5 Hal Penting bagi Jamaah Haji Perempuan Saat Wukuf di Arafah
25/05/2025 18:58 ADMINOleh: Muhammad Fakhruddin, Jurnalis MUIDigital dari Jeddah, Arab Saudi
JEDDAH, MUI.OR.ID - Wukuf di Arafah adalah momen paling sakral dalam ibadah haji. Di sinilah para jamaah berkumpul, bermunajat, dan memperbanyak doa sebagai puncak dari seluruh rangkaian manasik. Namun bagi jamaah perempuan, ada sejumlah hal khusus yang perlu diperhatikan agar ibadah tetap sah dan terasa nyaman.
Musytasyar dini yang tergabung dalam Petugas Penyelenggara Ibadah Haji (PPIH) Arab Saudi, Nyai Hj Badriyah Fayumi, menyampaikan bahwa haji adalah bentuk jihad bagi perempuan. “Perempuan yang berhaji telah melakukan pengorbanan besar—meninggalkan keluarga, rutinitas harian, dan menempuh perjalanan panjang demi memenuhi panggilan Ilahi,” ujarnya, Sabtu (24/5/2025).
Menjelang wukuf, Nyai Badriyah mengingatkan jamaah perempuan untuk memperhatikan lima hal penting berikut ini:
1. Haid Bukan Halangan untuk Wukuf
Banyak perempuan yang bertanya: apakah haid membuat mereka tak bisa ikut wukuf? Jawabannya, tidak. “Perempuan yang sedang haid tetap bisa melaksanakan wukuf. Yang tidak bisa dilakukan hanya tawaf, itu pun bisa dilakukan setelah suci,” terang Nyai Badriyah.
Kalau haid datang saat baru tiba di Makkah dan waktu sudah mendekati wukuf, jamaah bisa mengubah niat haji dari tamattu’ menjadi qiran. Dengan begitu, mereka tetap bisa ikut wukuf tanpa harus tergesa menyelesaikan umrah lebih dulu. “Niatkan haji qiran, ikuti wukuf, lalu lanjutkan rangkaian ibadah. Umrah bisa dilakukan setelah suci,” tambahnya.
2. Antisipasi dengan Pembalut atau Pampers
Selama wukuf, antrean di toilet biasanya sangat panjang. Untuk menghindari hal-hal yang tak diinginkan, Badriyah menyarankan jamaah perempuan mengenakan pembalut atau pampers. “Ini bukan soal kenyamanan semata, tapi juga menjaga kesucian pakaian ihram. Setelah ada kesempatan, barulah bersuci dan mengganti,” jelasnya.

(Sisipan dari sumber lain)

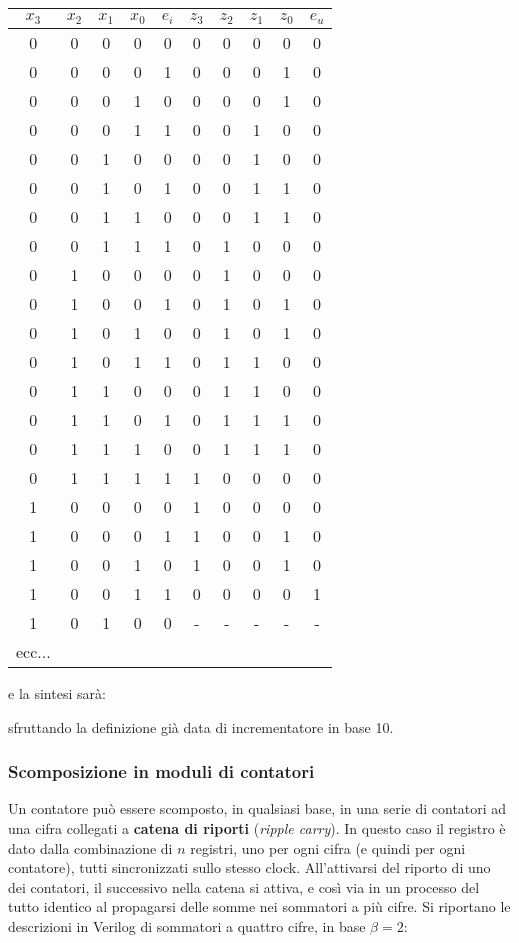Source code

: \documentclass[a4paper,11pt]{article}
\begin{document}
\begin{table}[H]
	\center 
	\begin{tabular} { c c  c  c  c | c  c  c  c  c }
		$x_3$ & $x_2$ & $x_1$ & $x_0$ & $e_i$ & $z_3$ & $z_2$ & $z_1$ & $z_0$ & $e_u$ \\ 
		\hline
		0 & 0 & 0 & 0 & 0 & 0 & 0 & 0 & 0 & 0 \\
		0 & 0 & 0 & 0 & 1 & 0 & 0 & 0 & 1 & 0 \\
		0 & 0 & 0 & 1 & 0 & 0 & 0 & 0 & 1 & 0 \\
		0 & 0 & 0 & 1 & 1 & 0 & 0 & 1 & 0 & 0 \\
		0 & 0 & 1 & 0 & 0 & 0 & 0 & 1 & 0 & 0 \\
		0 & 0 & 1 & 0 & 1 & 0 & 0 & 1 & 1 & 0 \\
		0 & 0 & 1 & 1 & 0 & 0 & 0 & 1 & 1 & 0 \\
		0 & 0 & 1 & 1 & 1 & 0 & 1 & 0 & 0 & 0 \\
		0 & 1 & 0 & 0 & 0 & 0 & 1 & 0 & 0 & 0 \\
		0 & 1 & 0 & 0 & 1 & 0 & 1 & 0 & 1 & 0 \\
		0 & 1 & 0 & 1 & 0 & 0 & 1 & 0 & 1 & 0 \\
		0 & 1 & 0 & 1 & 1 & 0 & 1 & 1 & 0 & 0 \\
		0 & 1 & 1 & 0 & 0 & 0 & 1 & 1 & 0 & 0 \\
		0 & 1 & 1 & 0 & 1 & 0 & 1 & 1 & 1 & 0 \\
		0 & 1 & 1 & 1 & 0 & 0 & 1 & 1 & 1 & 0 \\
		0 & 1 & 1 & 1 & 1 & 1 & 0 & 0 & 0 & 0 \\
		1 & 0 & 0 & 0 & 0 & 1 & 0 & 0 & 0 & 0 \\
		1 & 0 & 0 & 0 & 1 & 1 & 0 & 0 & 1 & 0 \\
		1 & 0 & 0 & 1 & 0 & 1 & 0 & 0 & 1 & 0 \\
		1 & 0 & 0 & 1 & 1 & 0 & 0 & 0 & 0 & 1 \\
		1 & 0 & 1 & 0 & 0 & - & - & - & - & - \\
		ecc...
	\end{tabular}
\end{table}

e la sintesi sarà:

sfruttando la definizione già data di incrementatore in base 10.

\subsubsection{Scomposizione in moduli di contatori}
Un contatore può essere scomposto, in qualsiasi base, in una serie di contatori ad una cifra collegati a \textbf{catena di riporti} (\textit{ripple carry}).
In questo caso il registro è dato dalla combinazione di $n$ registri, uno per ogni cifra (e quindi per ogni contatore), tutti sincronizzati sullo stesso clock.
All'attivarsi del riporto di uno dei contatori, il successivo nella catena si attiva, e così via in un processo del tutto identico al propagarsi delle somme nei sommatori a più cifre.
Si riportano le descrizioni in Verilog di sommatori a quattro cifre, in base $\beta = 2$:
\end{document}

3. Masker dan Aurat Saat Ihram
Secara fikih, perempuan tidak diperkenankan menutup wajah dan telapak tangan saat ihram. Namun dalam kondisi tertentu seperti cuaca ekstrem atau risiko penularan penyakit ISPA, penggunaan masker diperbolehkan. “Kalau demi menjaga kesehatan, itu tidak mengapa. Tapi kalau ingin lebih berhati-hati, bisa membayar fidyah dengan puasa tiga hari atau sedekah kepada enam fakir miskin,” ujarnya.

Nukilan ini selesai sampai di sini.